Git keeps track of what changed, who changed it, when it changed, and why* Schematic of a git-based workflow        * as long as you tell it to

Some terminology

  • repository: a directory with a history of changes recorded by Git, meaning it must contain a .git subdirectory.
  • commit: Git’s basic unit of version control that records exactly which lines changed in which files, and how, plus annotations about person, time, etc.
  • version: the state of repository files produced by a particular line of development that includes one or more commits to the repository
  • branch: a version of repository files that diverges (with separate commits) from the main line of development (the main branch) in the repository
  • fork: a complete copy of a Git repository that then undergoes divergent changes from the original

An annotated list of “commits”

git -C ~/awesomeproject_git/ log
## commit c0acdc2f506a677200cd903906bfe2057c137a0b
## Author: Gregory Maurer <gregmaurer@gmail.com>
## Date:   Fri Oct 14 12:05:49 2022 -0600
## 
##     Statistics and figures for report 1
## 
## commit 6cdcef9c5cecae87c74e31578947302b0a56b1b1
## Author: Gregory Maurer <gregmaurer@gmail.com>
## Date:   Fri Oct 14 12:05:49 2022 -0600
## 
##     Fit polynomial model
## 
## commit 1b6aaa1029bd0d2f3223633f33989969443ee734
## Author: Gregory Maurer <gregmaurer@gmail.com>
## Date:   Fri Oct 14 12:05:49 2022 -0600
## 
##     Fit linear model to the data
## 
## commit 4a0a6dee4ffdd17af6ba752d1895c92d04215ac5
## Author: Gregory Maurer <gregmaurer@gmail.com>
## Date:   Fri Oct 14 12:05:49 2022 -0600
## 
##     Initial commit - add analysis script

2. Now try some Git basics

Finding and configuring git

We will do this in the system shell.
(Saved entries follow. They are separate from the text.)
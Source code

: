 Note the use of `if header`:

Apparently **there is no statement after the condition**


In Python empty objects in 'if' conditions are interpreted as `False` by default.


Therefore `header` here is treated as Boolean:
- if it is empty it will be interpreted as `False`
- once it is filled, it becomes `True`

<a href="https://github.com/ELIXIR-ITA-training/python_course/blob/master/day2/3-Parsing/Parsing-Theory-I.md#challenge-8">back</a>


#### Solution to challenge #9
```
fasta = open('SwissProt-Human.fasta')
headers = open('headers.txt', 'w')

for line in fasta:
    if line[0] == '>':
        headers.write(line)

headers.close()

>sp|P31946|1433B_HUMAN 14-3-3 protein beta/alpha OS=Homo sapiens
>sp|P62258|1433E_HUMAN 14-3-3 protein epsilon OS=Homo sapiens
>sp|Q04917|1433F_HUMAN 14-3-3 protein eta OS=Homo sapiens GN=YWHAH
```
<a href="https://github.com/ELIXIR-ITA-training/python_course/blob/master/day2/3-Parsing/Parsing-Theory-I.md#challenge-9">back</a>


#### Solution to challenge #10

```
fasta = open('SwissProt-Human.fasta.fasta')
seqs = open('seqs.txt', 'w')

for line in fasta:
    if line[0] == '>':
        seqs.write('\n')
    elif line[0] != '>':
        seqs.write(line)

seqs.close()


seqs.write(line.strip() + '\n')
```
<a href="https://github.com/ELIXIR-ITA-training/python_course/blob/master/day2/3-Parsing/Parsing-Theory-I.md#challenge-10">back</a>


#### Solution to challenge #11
So, open a terminal with bash, zsh, or another shell (you may have installed one with Git on Windows), and then type the following command.

git --version
## git version 2.35.1

If you got the output above, or similar, you have Git installed and it is available with git commands in your shell. If you didn’t get that output you need to return to the setup instructions and install Git for your system.

If Git is newly installed on your system, you probably need to configure a couple of things. As you start using git commands, it helps to know that they usually follow a git verb options pattern, where verb is the action you need to take, and options give some specifics of how to do the action. For configuration, lets first, tell git who you are.
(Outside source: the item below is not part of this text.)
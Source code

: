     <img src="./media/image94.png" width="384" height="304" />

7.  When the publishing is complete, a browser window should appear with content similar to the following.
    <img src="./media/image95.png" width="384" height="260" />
git config --global user.name "Marie Curie"
git config --global user.email "marie@sorbonne.fr"

There are some differences in how computer platforms handle line endings in text files. Correspondingly, you will want to tell Git how to handle this for you, and the configuration for MS Windows machines will be different than for Mac and Linux machines. For Mac and Linux, the recommended setting is:

git config --global core.autocrlf input

And for Windows it is:

git config --global core.autocrlf true

Since we’ll be using GitHub, which names its repository main branches main, we should make sure our local git follows the same convention.
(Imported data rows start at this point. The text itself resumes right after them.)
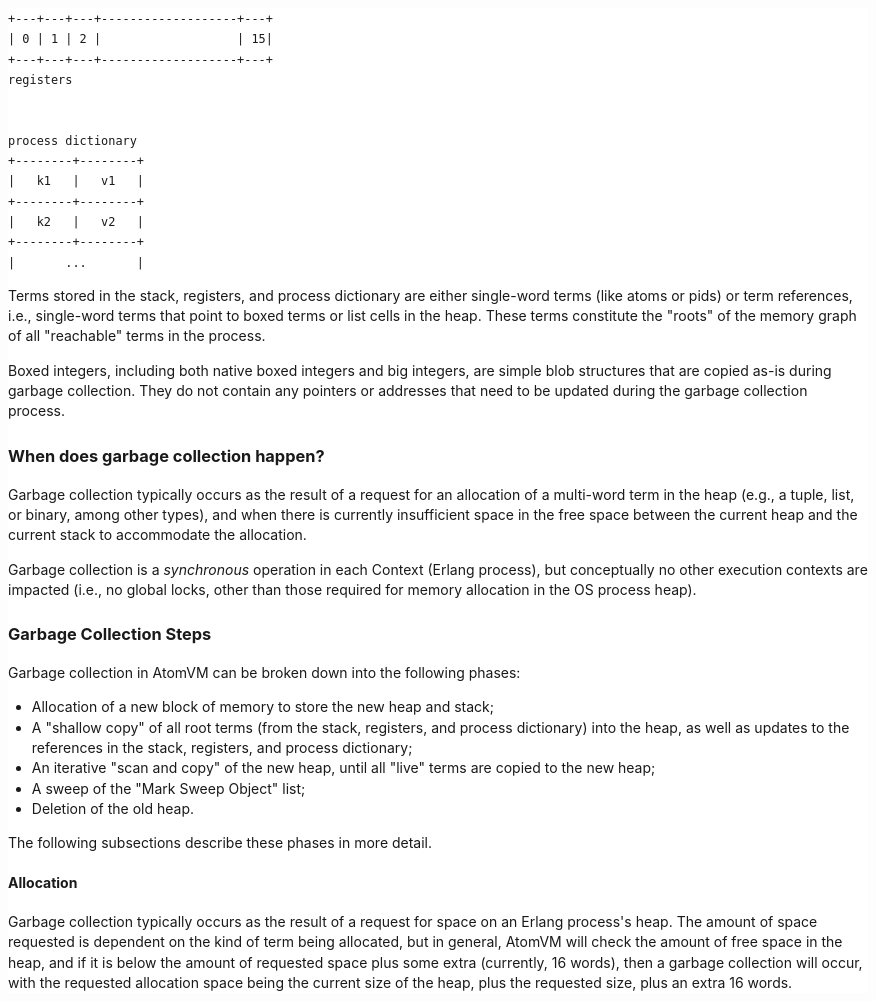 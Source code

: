 
    +---+---+---+-------------------+---+
    | 0 | 1 | 2 |                   | 15|
    +---+---+---+-------------------+---+
    registers


    process dictionary
    +--------+--------+
    |   k1   |   v1   |
    +--------+--------+
    |   k2   |   v2   |
    +--------+--------+
    |       ...       |

Terms stored in the stack, registers, and process dictionary are either single-word terms (like atoms or pids) or term references, i.e., single-word terms that point to boxed terms or list cells in the heap.  These terms constitute the "roots" of the memory graph of all "reachable" terms in the process.

Boxed integers, including both native boxed integers and big integers, are simple blob structures that are copied as-is during garbage collection. They do not contain any pointers or addresses that need to be updated during the garbage collection process.

### When does garbage collection happen?

Garbage collection typically occurs as the result of a request for an allocation of a multi-word term in the heap (e.g., a tuple, list, or binary, among other types), and when there is currently insufficient space in the free space between the current heap and the current stack to accommodate the allocation.

Garbage collection is a _synchronous_ operation in each Context (Erlang process), but conceptually no other execution contexts are impacted (i.e., no global locks, other than those required for memory allocation in the OS process heap).

### Garbage Collection Steps

Garbage collection in AtomVM can be broken down into the following phases:

* Allocation of a new block of memory to store the new heap and stack;
* A "shallow copy" of all root terms (from the stack, registers, and process dictionary) into the heap, as well as updates to the references in the stack, registers, and process dictionary;
* An iterative "scan and copy" of the new heap, until all "live" terms are copied to the new heap;
* A sweep of the "Mark Sweep Object" list;
* Deletion of the old heap.

The following subsections describe these phases in more detail.

#### Allocation

Garbage collection typically occurs as the result of a request for space on an Erlang process's heap.  The amount of space requested is dependent on the kind of term being allocated, but in general, AtomVM will check the amount of free space in the heap, and if it is below the amount of requested space plus some extra (currently, 16 words), then a garbage collection will occur, with the requested allocation space being the current size of the heap, plus the requested size, plus an extra 16 words.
git config --global init.defaultBranch main

Finally, you might also want to configure Git to use your favorite text editor for writing commit messages. More information about that here.

You can show your Git configurations anytime with git config --list command.

Making your first repository

Now lets make a new directory and add a text file to it. We will turn this into a Git repository in a moment.

mkdir ~/my_repo
touch ~/my_repo/script.R
cd ~/my_repo

Now that we are in our project directory, lets make it a Git repository

git init
## Initialized empty Git repository in /home/greg/my_repo/.git/

We can use the ls -a shell command to see if we made a .git directory to to store the changes we will make to our files.

ls -a
## .
## ..
## .git
## script.R

The .git/ directory is there. Now lets ask Git to tell us the status of our repository.

git status
## On branch main
## 
## No commits yet
## 
## Untracked files:
##   (use "git add <file>..." to include in what will be committed)
##  script.R
## 
## nothing added to commit but untracked files present (use "git add" to track)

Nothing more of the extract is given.